This is a guest post by Nancy Groce, Senior Folklife Specialist at the American Folklife Center.
When the New York City-based non-profit cultural organization Los Herederos received an AFC 2023 Community Collections Grant (CCG) for their project “Queens as Cultural Crossroads: Contemporary Cultural Documentation of Jackson Heights Diversity Plaza,” we expected them to innovative, but when they used their supplementary CCG Public Programs funds to open an exhibit on the project in a NYC subway station – well, we were totally impressed!
More information on their “Queens as Cultural Crossroads” project will be posted soon, but right now, please join us in congratulating Naomi Sturm, Mauricio Bayona, and everyone at Los Herederos on launching an exhibit with space for interviewing and community radio broadcasting in the busy Jackson Heights-Roosevelt Avenue/74th Street Street subway station.
What else is in the exhibit, you might ask? Well, for an great article on the July 25th exhibit opening, by veteran WNYC reporter Arun Venugopal, visit: https://gothamist.com/news/in-the-depths-of-the-jackson-heights-subway-station-a-cultural-center-emerges.

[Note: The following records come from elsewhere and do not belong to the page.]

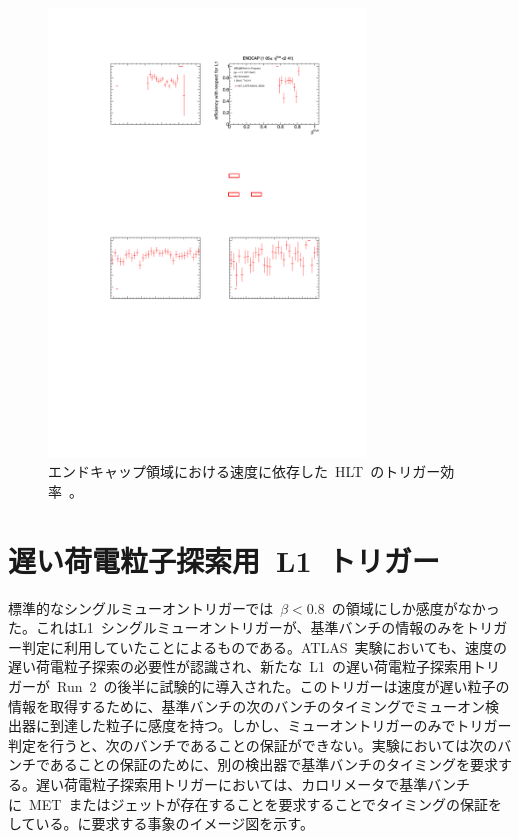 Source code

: \begin{figure}[H]
        \centering   
        \includegraphics[width=0.75\textwidth,page=1]{img/pdf3/hlt.pdf}
        \caption[エンドキャップ領域における速度に依存した HLT のトリガー効率]{エンドキャップ領域における速度に依存した~HLT~のトリガー効率~\cite{MT:01}。}
        \label{fig:hlt}
\end{figure}

\section{遅い荷電粒子探索用~L1~トリガー}
\label{sec:latemu}
標準的なシングルミューオントリガーでは~$\beta<0.8$~の領域にしか感度がなかった。これはL1~シングルミューオントリガーが、基準バンチの情報のみをトリガー判定に利用していたことによるものである。ATLAS~実験においても、速度の遅い荷電粒子探索の必要性が認識され、新たな~L1~の遅い荷電粒子探索用トリガーが~Run~2~の後半に試験的に導入された。このトリガーは速度が遅い粒子の情報を取得するために、基準バンチの次のバンチのタイミングでミューオン検出器に到達した粒子に感度を持つ。しかし、ミューオントリガーのみでトリガー判定を行うと、次のバンチであることの保証ができない。実験においては次のバンチであることの保証のために、別の検出器で基準バンチのタイミングを要求する。遅い荷電粒子探索用トリガーにおいては、カロリメータで基準バンチに~MET~またはジェットが存在することを要求することでタイミングの保証をしている。に要求する事象のイメージ図を示す。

One final note: the Jackson Heights-Roosevelt Avenue/74th Street Station is one of the busiest in the NYC subway system. It serves tens of thousands of riders each day and is also the main transit hub for buses and trains to Kennedy and LaGuardia airports, making it the first stop in America – and the modern equivalent to Ellis Island – for many newly arriving immigrants. We couldn’t think of a better site for a Library-supported exhibit on community, memory, and stories.